1 / 5
Mar 2010

I've been evaluating e-junkie, and it's almost perfect, except for one big problem IMHO. Given the interaction of the credit card form page, I believe there is the real potential for lost sales. Here's why...



After filling out the credit card info and clicking the button at the bottom to pay, a dialog box is displayed asking if it's okay to charge the card. Depending on the browser in use, the caption on the dialog box may show "https://www.e-junkie.com/". This happens with Firefox and Chrome. Given the implementation, unfortunately the caption cannot be controlled because of the use of the confirm() JavaScript function where the browser dictates the caption.



My problem with this is twofold: 1) To that point during the purchase process, the user has not seen e-junkie.com at all (except in the URL, which I can live with) so it could be called into question if the purchase was legitimate. 2) The domain name itself, e-junkie.com, does not convey a professional image IMHO, and may cause it to be questioned by the user as well.



One solution would be to remove that confirmation dialog entirely. Another would be to make it an option in the setup.



I hope one of these two things can be done so that I can use e-junkie, because beside this one issue, it's perfect!



Is anyone else concerned about this?



Joe A.

  • created

    Mar '10
  • last reply

    May '11
  • 4

    replies

  • 1.3k

    views

  • 4

    users

  • 7

    links

11 months later

It's a big concern for me as well. What I don’t understand is why e-junkie can’t simply register some alternative names that point to the same service that we can use for all cart related links from our own sites.



Why can’t urls when I hover look like:



1https://www.fatfreecart.com/ecom/gb.php?c=cart&i=10&cl=152936&ejc=21, or

1https://www.ejsecure.com/ecom/gb.php?c=cart&i=10&cl=152936&ejc=21

Or whatever else they can some up with.



Like others have said, e-junkie is fine from a developer’s standpoint, but the name seems to freak people out. I don't mind that the companies name is e-junkie and that as a developer, I see e-junkie. I just don't want customers to see it because:



The word “junkie”: http://www.merriam-webster.com/dictionary/junkie



Then they say, “what’s this e-junkie site?” and if they go directly to the home page to vet the site before they let it process their credit card information, they’re met by a creepy, dark, shadowy guys with sly eyes blinking. It’s almost like a guy hiding in the shadows of an ally, saying, “Pssst. Hey you, you want to buy some hard drugs? I’m a junkie!”



I’ve worked hard to convince people that e-junkie is great, but unless they can make the name of the service invisible, it’s a damned hard sell.

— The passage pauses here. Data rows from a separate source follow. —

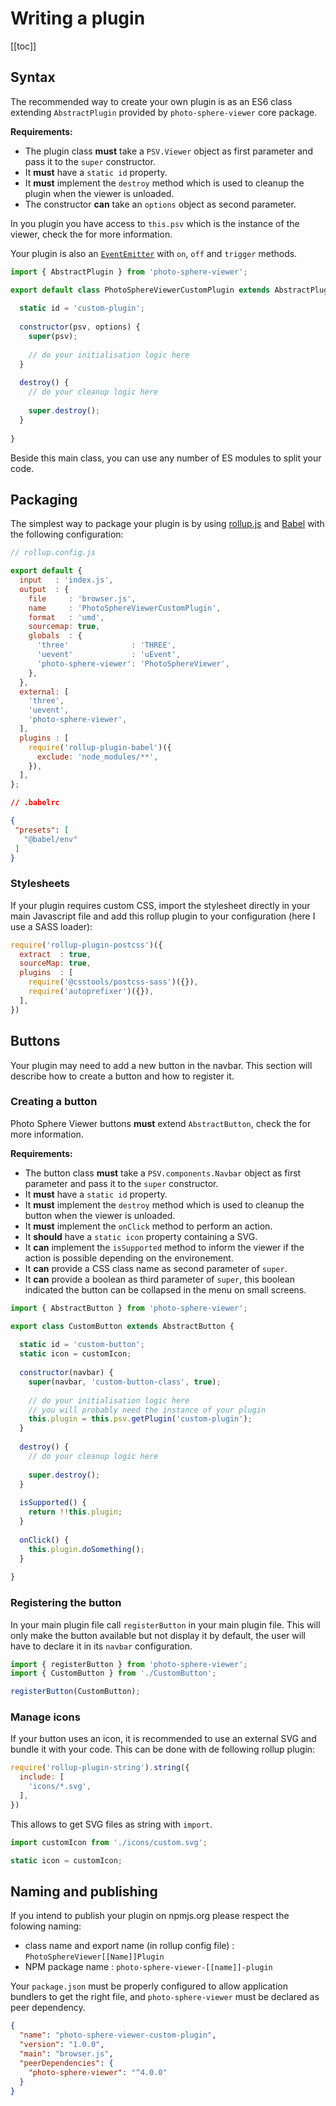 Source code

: # Writing a plugin

[[toc]]

## Syntax

The recommended way to create your own plugin is as an ES6 class extending `AbstractPlugin` provided by `photo-sphere-viewer` core package.

**Requirements:**
- The plugin class **must** take a `PSV.Viewer` object as first parameter and pass it to the `super` constructor. 
- It **must** have a `static id` property.
- It **must** implement the `destroy` method which is used to cleanup the plugin when the viewer is unloaded. 
- The constructor **can** take an `options` object as second parameter.

In you plugin you have access to `this.psv` which is the instance of the viewer, check the <ApiLink page="PSV.Viewer.html"/> for more information.

Your plugin is also an [`EventEmitter`](https://github.com/mistic100/uEvent) with `on`, `off` and `trigger` methods.

```js
import { AbstractPlugin } from 'photo-sphere-viewer';

export default class PhotoSphereViewerCustomPlugin extends AbstractPlugin {
  
  static id = 'custom-plugin';
  
  constructor(psv, options) {
    super(psv);
    
    // do your initialisation logic here
  }
  
  destroy() {
    // do your cleanup logic here
    
    super.destroy();
  }
  
}
```

Beside this main class, you can use any number of ES modules to split your code.


## Packaging

The simplest way to package your plugin is by using [rollup.js](https://rollupjs.org) and [Babel](https://babeljs.io) with the following configuration:

```js
// rollup.config.js

export default {
  input   : 'index.js',
  output  : {
    file     : 'browser.js',
    name     : 'PhotoSphereViewerCustomPlugin',
    format   : 'umd',
    sourcemap: true,
    globals  : {
      'three'              : 'THREE',
      'uevent'             : 'uEvent',
      'photo-sphere-viewer': 'PhotoSphereViewer',
    },
  },
  external: [
    'three',
    'uevent',
    'photo-sphere-viewer',
  ],
  plugins : [
    require('rollup-plugin-babel')({
      exclude: 'node_modules/**',
    }),
  ],
};
```

```json
// .babelrc

{
 "presets": [
   "@babel/env"
 ]
}
```

### Stylesheets

If your plugin requires custom CSS, import the stylesheet directly in your main Javascript file and add this rollup plugin to your configuration (here I use a SASS loader):

```js
require('rollup-plugin-postcss')({
  extract  : true,
  sourceMap: true,
  plugins  : [
    require('@csstools/postcss-sass')({}),
    require('autoprefixer')({}),
  ],
})
```

## Buttons

Your plugin may need to add a new button in the navbar. This section will describe how to create a button and how to register it.

### Creating a button

Photo Sphere Viewer buttons **must** extend `AbstractButton`, check the <ApiLink page="PSV.buttons.AbstractButton.html"/> for more information.

**Requirements:**
- The button class **must** take a `PSV.components.Navbar` object as first parameter and pass it to the `super` constructor. 
- It **must** have a `static id` property.
- It **must** implement the `destroy` method which is used to cleanup the button when the viewer is unloaded. 
- It **must** implement the `onClick` method to perform an action.
- It **should** have a `static icon` property containing a SVG.
- It **can** implement the `isSupported` method to inform the viewer if the action is possible depending on the environement.
- It **can** provide a CSS class name as second parameter of `super`.
- It **can** provide a boolean as third parameter of `super`, this boolean indicated the button can be collapsed in the menu on small screens.

```js
import { AbstractButton } from 'photo-sphere-viewer';

export class CustomButton extends AbstractButton {
  
  static id = 'custom-button';
  static icon = customIcon;
  
  constructor(navbar) {
    super(navbar, 'custom-button-class', true);
    
    // do your initialisation logic here
    // you will probably need the instance of your plugin
    this.plugin = this.psv.getPlugin('custom-plugin');
  }
  
  destroy() {
    // do your cleanup logic here
    
    super.destroy();
  }
  
  isSupported() {
    return !!this.plugin;
  }
  
  onClick() {
    this.plugin.doSomething();
  }
  
}
```

### Registering the button

In your main plugin file call `registerButton` in your main plugin file. This will only make the button available but not display it by default, the user will have to declare it in its `navbar` configuration.

```js
import { registerButton } from 'photo-sphere-viewer';
import { CustomButton } from './CustomButton';

registerButton(CustomButton);
```

### Manage icons

If your button uses an icon, it is recommended to use an external SVG and bundle it with your code. This can be done with de following rollup plugin:

```js
require('rollup-plugin-string').string({
  include: [
    'icons/*.svg',
  ],
})
```

This allows to get SVG files as string with `import`.

```js
import customIcon from './icons/custom.svg';

static icon = customIcon;
```



## Naming and publishing

If you intend to publish your plugin on npmjs.org please respect the folowing naming:

- class name and export name (in rollup config file) : `PhotoSphereViewer[[Name]]Plugin`
- NPM package name : `photo-sphere-viewer-[[name]]-plugin`

Your `package.json` must be properly configured to allow application bundlers to get the right file, and `photo-sphere-viewer` must be declared as peer dependency.

```json
{
  "name": "photo-sphere-viewer-custom-plugin",
  "version": "1.0.0",
  "main": "browser.js",
  "peerDependencies": {
    "photo-sphere-viewer": "^4.0.0"
  }
}
```
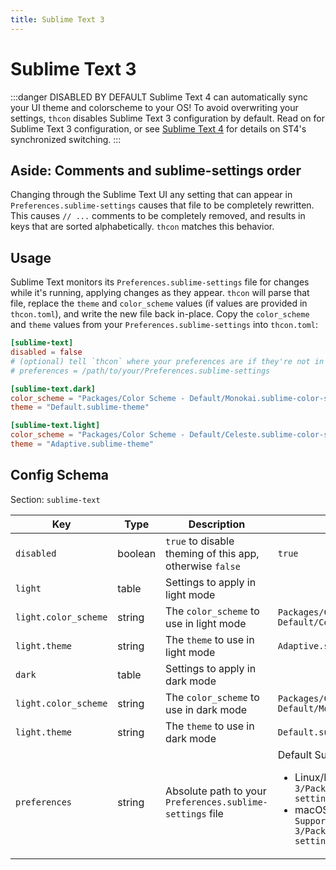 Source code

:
 ```yaml
---
title: Sublime Text 3
---
```


# Sublime Text 3

:::danger DISABLED BY DEFAULT
Sublime Text 4 can automatically sync your UI theme and colorscheme to your OS!  To avoid overwriting your settings, `thcon` disables Sublime Text 3 configuration by default.  Read on for Sublime Text 3 configuration, or see [Sublime Text 4](./sublime-text-4.md) for details on ST4's synchronized switching.
:::

## Aside: Comments and sublime-settings order
Changing through the Sublime Text UI any setting that can appear in `Preferences.sublime-settings` causes that file to be completely rewritten. This causes `// ...` comments to be completely removed, and results in keys that are sorted alphabetically. `thcon` matches this behavior.

## Usage
Sublime Text monitors its `Preferences.sublime-settings` file for changes while it's running, applying changes as they appear. `thcon` will parse that file, replace the `theme` and `color_scheme` values (if values are provided in `thcon.toml`), and write the new file back in-place. Copy the `color_scheme` and `theme` values from your `Preferences.sublime-settings` into `thcon.toml`:

```toml
[sublime-text]
disabled = false
# (optional) tell `thcon` where your preferences are if they're not in the default location
# preferences = /path/to/your/Preferences.sublime-settings

[sublime-text.dark]
color_scheme = "Packages/Color Scheme - Default/Monokai.sublime-color-scheme"
theme = "Default.sublime-theme"

[sublime-text.light]
color_scheme = "Packages/Color Scheme - Default/Celeste.sublime-color-scheme"
theme = "Adaptive.sublime-theme"
```

## Config Schema
Section: `sublime-text`

| Key | Type | Description | Default |
| --- | ---- | ----------- | -------- |
| `disabled` | boolean | `true` to disable theming of this app, otherwise `false` | `true` |
| `light` | table | Settings to apply in light mode | |
| `light.color_scheme` | string | The `color_scheme` to use in light mode | `Packages/Color Scheme - Default/Celeste.sublime-color-scheme` |
| `light.theme` | string | The `theme` to use in light mode | `Adaptive.sublime-theme` |
| `dark` | table | Settings to apply in dark mode | |
| `light.color_scheme` | string | The `color_scheme` to use in dark mode | `Packages/Color Scheme - Default/Monokai.sublime-color-scheme` |
| `light.theme` | string | The `theme` to use in dark mode | `Default.sublime-theme` |
| `preferences` | string | Absolute path to your `Preferences.sublime-settings` file | Default Sublime Text 3 locations: <ul><li>Linux/BSD: `~/.config/sublime-text-3/Packages/User/Preferences.sublime-settings`</li><li>macOS: `~/Library/Application Support/Sublime Text 3/Packages/User/Preferences.sublime-settings`</li></ul> |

Can the e-junkie developers reconsider these concernes and give people the option of letting their links say e-junkie OR some alternatives that don’t have such a negative connotation attached to it.



This seems to be a common complain in forums outside of e-junkies own community forums.



Aside from that, love the service and will continue to try to sell it to clients and peers when they ask me.

Hi, thank you for your feedback. Please note that you are replying to a thread that is almost a year old and things have changed since then. :)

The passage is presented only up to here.